Stored data
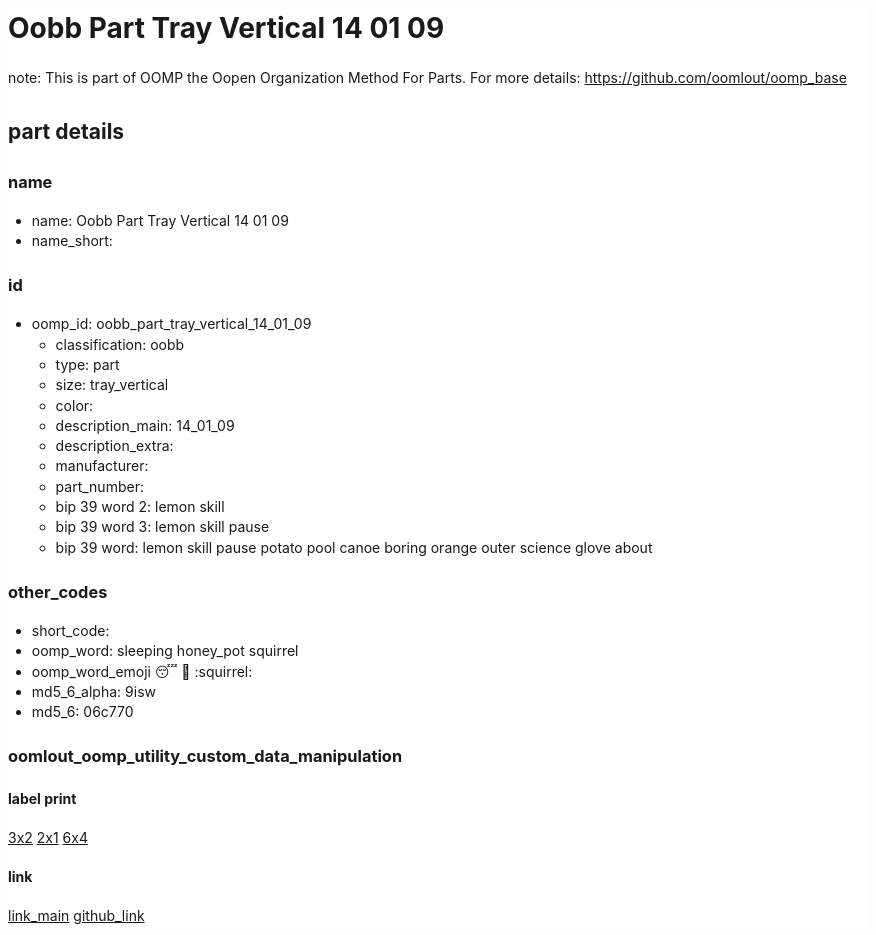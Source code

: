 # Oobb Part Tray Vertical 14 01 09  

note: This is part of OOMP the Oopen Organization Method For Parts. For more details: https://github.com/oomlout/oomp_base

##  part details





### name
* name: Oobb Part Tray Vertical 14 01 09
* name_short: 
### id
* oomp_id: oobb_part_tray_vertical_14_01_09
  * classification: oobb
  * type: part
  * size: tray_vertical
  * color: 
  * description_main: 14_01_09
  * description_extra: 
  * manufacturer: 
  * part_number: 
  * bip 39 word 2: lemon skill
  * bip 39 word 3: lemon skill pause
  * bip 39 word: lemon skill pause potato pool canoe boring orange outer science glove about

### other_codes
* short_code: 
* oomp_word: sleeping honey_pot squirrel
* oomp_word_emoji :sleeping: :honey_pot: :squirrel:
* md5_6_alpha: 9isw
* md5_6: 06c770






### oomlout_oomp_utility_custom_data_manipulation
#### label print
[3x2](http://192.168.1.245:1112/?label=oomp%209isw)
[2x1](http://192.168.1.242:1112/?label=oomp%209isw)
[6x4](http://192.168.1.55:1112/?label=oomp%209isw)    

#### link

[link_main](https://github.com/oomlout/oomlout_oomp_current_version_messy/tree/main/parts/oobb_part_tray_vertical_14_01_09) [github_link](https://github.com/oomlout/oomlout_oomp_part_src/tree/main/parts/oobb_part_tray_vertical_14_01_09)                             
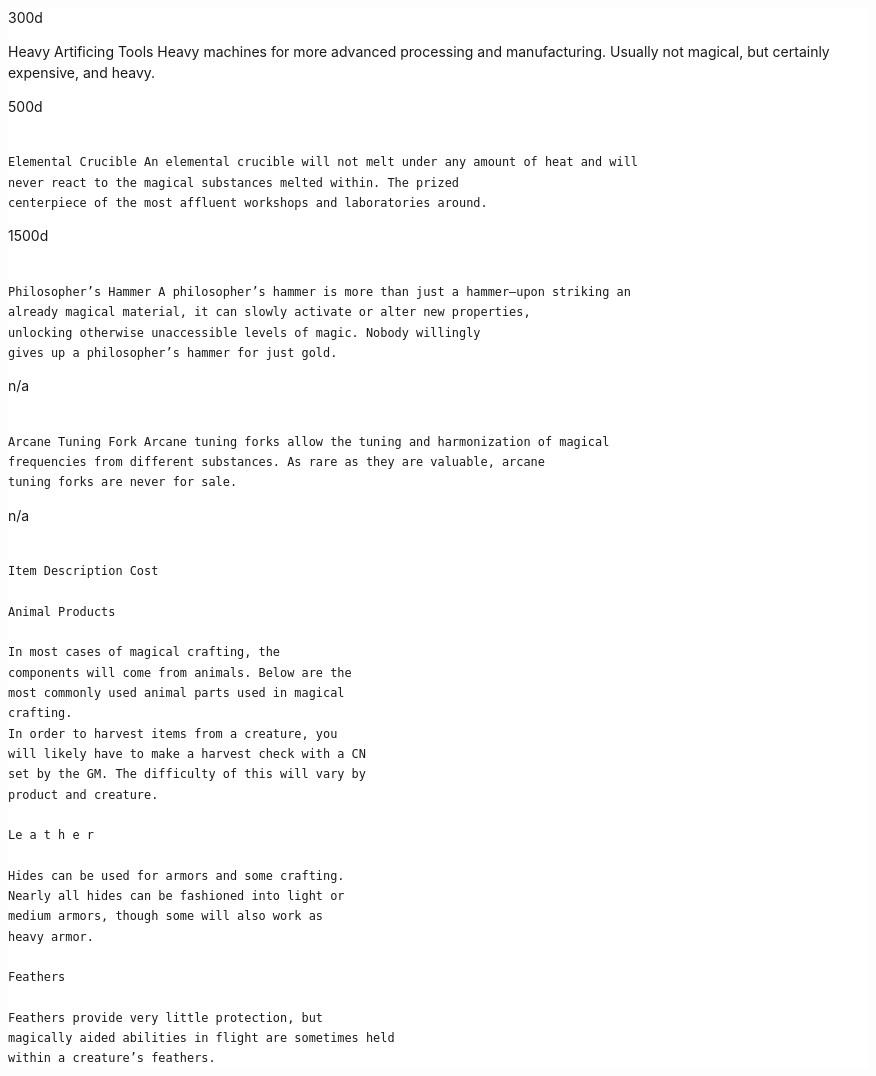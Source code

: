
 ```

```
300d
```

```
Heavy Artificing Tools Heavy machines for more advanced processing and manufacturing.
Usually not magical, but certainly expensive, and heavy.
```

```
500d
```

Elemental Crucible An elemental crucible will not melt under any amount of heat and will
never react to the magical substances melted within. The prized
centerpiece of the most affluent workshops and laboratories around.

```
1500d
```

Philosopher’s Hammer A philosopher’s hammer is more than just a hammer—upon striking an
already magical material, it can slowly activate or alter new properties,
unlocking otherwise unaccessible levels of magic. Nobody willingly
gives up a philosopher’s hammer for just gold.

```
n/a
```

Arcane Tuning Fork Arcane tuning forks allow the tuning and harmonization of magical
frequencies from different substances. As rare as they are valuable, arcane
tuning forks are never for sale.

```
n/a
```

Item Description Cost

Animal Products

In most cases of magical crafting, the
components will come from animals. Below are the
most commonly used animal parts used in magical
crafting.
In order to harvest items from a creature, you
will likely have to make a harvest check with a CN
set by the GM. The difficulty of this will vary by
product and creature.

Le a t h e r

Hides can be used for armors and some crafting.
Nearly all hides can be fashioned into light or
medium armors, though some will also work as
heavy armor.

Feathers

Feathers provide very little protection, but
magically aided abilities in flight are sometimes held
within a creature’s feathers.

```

WHAT NEEDS TO BE DONE = Please filter the entries above down to the lines holding "never" and copy them.

ANSWER SPACE =
never react to the magical substances melted within. The prized
tuning forks are never for sale.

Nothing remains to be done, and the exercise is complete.